1. The plaintiff filed Special Civil Suit No. 188 of 1951 in the Court of the 2nd Joint Civil Judge, Senior Division of Poona, for a declaration that the partnership between him and the defendant was dissolved on 29-7-1951 or from the ate determined by the Court, for an account of the partnership and for a decree for the amount that may be ascertained to be due on taking such accounts and for costs of the suit. The plaintiff valued the claim at Rs. 10,500/- for purposes of court-fee and jurisdiction. The defendant denied the partnership set up by the plaintiff and enied liability to account. The learned trial Judge passed a decree declaring that the business referred to in the plaint was carried on by the parties to the suit in partnership and each had a half share in the profit and loss in the business thereof. He declared the partnership as dissolved from the date of his order, and appointed a Commissioner for taking accounts for determining the amount, if any, due to the plaintiff. Against that decree this appeal has been preferred by the defendant, and the defendant has valued the claim for purposes of court-fee and advocate's fee at Rs. 200/-. The Office of the Register, when the appeal was filed, raised an objection about the adequacy of the court-fee paid on the memo of appeal. The defendant explained that he was entitled to value the claim, in an appeal from a decree for accounts, by virtue of the provisions contained in Section 7(iv)(f) of the Court-fee Act, at any arbitrary figure he chose and he was not bound in appeal by the valuation made by the plaintiff. The office of the Registrar accepted the contention raised by the defendant and numbered the appeal. At the hearing of the appeal an objection has been raised about the valuation of the appeal for purposes of Court-fee.

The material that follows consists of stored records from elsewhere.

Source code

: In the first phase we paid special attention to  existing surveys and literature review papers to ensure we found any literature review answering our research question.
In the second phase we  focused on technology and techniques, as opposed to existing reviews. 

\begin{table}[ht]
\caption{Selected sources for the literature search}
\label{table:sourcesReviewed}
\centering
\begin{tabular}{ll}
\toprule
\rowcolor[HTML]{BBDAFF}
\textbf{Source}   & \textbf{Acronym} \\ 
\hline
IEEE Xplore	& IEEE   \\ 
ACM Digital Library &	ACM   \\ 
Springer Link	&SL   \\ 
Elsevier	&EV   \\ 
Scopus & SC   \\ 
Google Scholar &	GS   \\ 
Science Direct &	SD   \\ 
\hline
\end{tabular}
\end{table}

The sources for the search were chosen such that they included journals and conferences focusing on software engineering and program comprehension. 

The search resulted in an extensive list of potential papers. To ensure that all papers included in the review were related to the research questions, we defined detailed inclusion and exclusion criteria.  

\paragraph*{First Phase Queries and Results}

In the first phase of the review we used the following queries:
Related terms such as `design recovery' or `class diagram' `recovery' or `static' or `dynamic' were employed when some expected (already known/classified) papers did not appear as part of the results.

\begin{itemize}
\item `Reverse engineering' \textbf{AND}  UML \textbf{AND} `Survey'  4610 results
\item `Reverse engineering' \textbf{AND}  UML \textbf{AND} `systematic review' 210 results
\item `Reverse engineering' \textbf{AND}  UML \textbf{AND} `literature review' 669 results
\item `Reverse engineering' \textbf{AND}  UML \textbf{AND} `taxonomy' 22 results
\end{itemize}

2. Admittedly, in the trial Court the plaintiff had valued the claim at a consolidated amount of Rs. 10500/- for a declaration and for dissolution of the partnership and for accounts. The reliefs for declaration and for dissolution were however purely incidental to the claim for accounts. Section 7(iv)(f) of the Court-fee Act, in so far as it is material, provides:

'The amount of fee payable under this Act in the suits next hereinafter mentioned shall be computed as follows:

(iv) In suits -...

(f) for accounts-according to the amount at which the relief sought is valued in the plaint or memorandum of appeal', and in all such suits, the plaintiff shall state the amount at which he values the relief sought'.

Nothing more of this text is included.